Я осторожно присел на краешек стула для посетителей.
— Полагаю, нам нужно поднять материалы по делу миссис Сидделл в Лос-Анджелесе.
— Пожалуй, — согласился Лейверс. — В конце концов, мы должны закончить расследование по обоим этим убийствам к сегодняшнему вечеру.
— К сегодняшнему вечеру?
— Ну, к возвращению Стюарта Уитни из Лос-Анджелеса. — Он вынул изо рта наполовину выкуренную сигару, уставился на нее как на личного врага и бросил в пепельницу. — Сколько у нас девушек в Пайн-Сити? — с вызовом посмотрел он на меня. — Что-то около тридцати тысяч? Так нет же, вам нужно было обязательно связаться с дочерью Стюарта Уитни!
— Да я о нем впервые узнал сегодня…
— Вот потому-то вы никогда не станете капитаном, — отметил он. — Полное равнодушие к политике. Неужели вас ничто в жизни не интересует, кроме женщин, Уилер?
— Нет, — искренне признался я, — но я готов учиться.
— Уитни — это сбывшаяся мечта каждого мелкого бизнесмена в Пайн-Сити, — пояснил шериф. — Большая шишка в Лос-Анджелесе. С тех пор как он поселился здесь, вся местная мелочь, начиная с мэра, просто преклоняется перед ним. Стюарт Уитни может делать в Пайн-Сити все, что ему захочется. Когда Стюарт Уитни говорит, земля сотрясается, а люди внимают ему с молчаливым благоговением. Если Стюарт Уитни желает чего-то, он просто поднимает мизинец, и целая толпа прилипал, высунув язык, бросается выполняет его желания. А если случайно узнает, что дело об убийстве расследуется каким-то некомпетентным дураком, который к тому же был груб с его дочерью, — кем-то вроде вас, Уилер! — дело завтра же утром будет передано в городской отдел по расследованию убийств. Теперь можете легко догадаться, кого в следующий раз ни за что не выберут окружным шерифом.

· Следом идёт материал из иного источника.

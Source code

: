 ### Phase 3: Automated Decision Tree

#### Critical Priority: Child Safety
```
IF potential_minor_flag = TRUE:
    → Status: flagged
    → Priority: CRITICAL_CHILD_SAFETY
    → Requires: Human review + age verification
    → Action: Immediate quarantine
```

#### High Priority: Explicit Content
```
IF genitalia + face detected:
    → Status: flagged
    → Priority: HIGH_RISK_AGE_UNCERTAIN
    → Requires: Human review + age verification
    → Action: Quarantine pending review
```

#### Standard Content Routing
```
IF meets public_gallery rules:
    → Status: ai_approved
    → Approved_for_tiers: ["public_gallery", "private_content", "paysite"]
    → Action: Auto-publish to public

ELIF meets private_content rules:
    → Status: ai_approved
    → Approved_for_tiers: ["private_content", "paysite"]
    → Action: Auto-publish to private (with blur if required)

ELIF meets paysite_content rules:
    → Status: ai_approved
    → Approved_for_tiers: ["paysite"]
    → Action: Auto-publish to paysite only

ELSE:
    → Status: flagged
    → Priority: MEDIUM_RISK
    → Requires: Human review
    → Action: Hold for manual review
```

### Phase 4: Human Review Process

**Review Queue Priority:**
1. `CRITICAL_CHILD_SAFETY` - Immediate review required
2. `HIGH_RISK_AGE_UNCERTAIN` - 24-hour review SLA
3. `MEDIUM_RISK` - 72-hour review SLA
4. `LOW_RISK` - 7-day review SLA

— Вы говорите как настоящий поэт! — заметил я с восхищением в голосе.
— Этот анонимный убийца-самоубийца — жертва, — проворчал он. — Его не удалось опознать?
— Еще не знаю. Не проверял.
— Не проверял?! — Его многочисленные подбородки мгновенно приобрели ярко-красный цвет.

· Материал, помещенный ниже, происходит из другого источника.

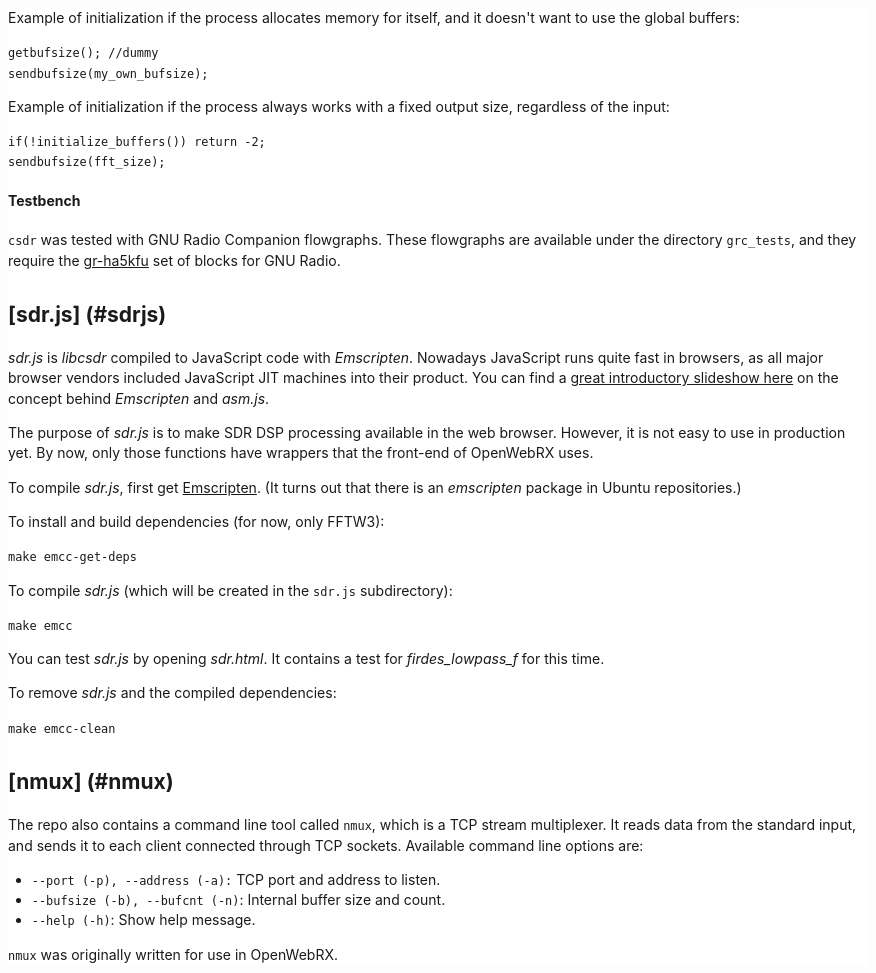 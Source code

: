Example of initialization if the process allocates memory for itself, and it doesn't want to use the global buffers:

    getbufsize(); //dummy
    sendbufsize(my_own_bufsize);

Example of initialization if the process always works with a fixed output size, regardless of the input:

    if(!initialize_buffers()) return -2;
    sendbufsize(fft_size);

#### Testbench

`csdr` was tested with GNU Radio Companion flowgraphs. These flowgraphs are available under the directory `grc_tests`, and they require the <a href="https://github.com/simonyiszk/gr-ha5kfu">gr-ha5kfu</a> set of blocks for GNU Radio.  

## [sdr.js] (#sdrjs)

*sdr.js* is *libcsdr* compiled to JavaScript code with *Emscripten*. Nowadays JavaScript runs quite fast in browsers, as all major browser vendors included JavaScript JIT machines into their product. You can find a <a href="https://kripken.github.io/mloc_emscripten_talk/cppcon.html">great introductory slideshow here</a> on the concept behind *Emscripten* and *asm.js*.

The purpose of *sdr.js* is to make SDR DSP processing available in the web browser. However, it is not easy to use in production yet. By now, only those functions have wrappers that the front-end of OpenWebRX uses.

To compile *sdr.js*, first get <a href="http://emscripten.org/">Emscripten</a>. (It turns out that there is an *emscripten* package in Ubuntu repositories.)

To install and build dependencies (for now, only FFTW3):

	make emcc-get-deps

To compile *sdr.js* (which will be created in the `sdr.js` subdirectory):

	make emcc

You can test *sdr.js* by opening *sdr.html*. It contains a test for *firdes_lowpass_f* for this time.

To remove *sdr.js* and the compiled dependencies:

	make emcc-clean

## [nmux] (#nmux)

The repo also contains a command line tool called `nmux`, which is a TCP stream multiplexer. It reads data from the standard input, and sends it to each client connected through TCP sockets. Available command line options are:
* `--port (-p), --address (-a):` TCP port and address to listen.
* `--bufsize (-b), --bufcnt (-n)`: Internal buffer size and count.
* `--help (-h)`: Show help message.

`nmux` was originally written for use in OpenWebRX.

— А все из-за моих товарищеских чувств к сержанту Сэнджеру, — сказал я быстро. — Если не давать ему поручений, он начинает ощущать свою ненужность и расстраивается.
— Убирайтесь! — рявкнул Лейверс.
— Вы меня не поняли, шериф, — серьезно продолжил я. — Как бы вы себя чувствовали, если…
— Убирайтесь! — снова крикнул он.
Разозлить Лейверса — самый простой способ прекратить бессмысленный диалог. Я поскорее выскочил из кабинета, пока он не остыл и не начал придумывать новые дурацкие вопросы. Аннабел разгневанно посмотрела на меня поверх пишущей машинки.
— Если вы закончили вашу беседу с шерифом, пожалуй, можно вынуть затычки из ушей, — холодно произнесла она.
— Вы что-нибудь слышали о Стюарде Уитни? — небрежно поинтересовался я.
— Стюарт Уитни? — Ее лицо осветилось улыбкой. — Кто же о нем не слышал? Ведь это тот самый ужасно важный джентльмен с невероятными связями в Лос-Анджелесе, который живет в Пайн-Сити только потому…
— Да, это он, — процедил я сквозь зубы. — Вы знаете его дочь?
Она отрицательно покачала головкой цвета меда.
— Кто станет думать о дочери, если джентльмен богат, красив и к тому же вдовец?
— Да он годится вам в отцы!
— А что плохого в элегантном, утонченном пожилом джентльмене?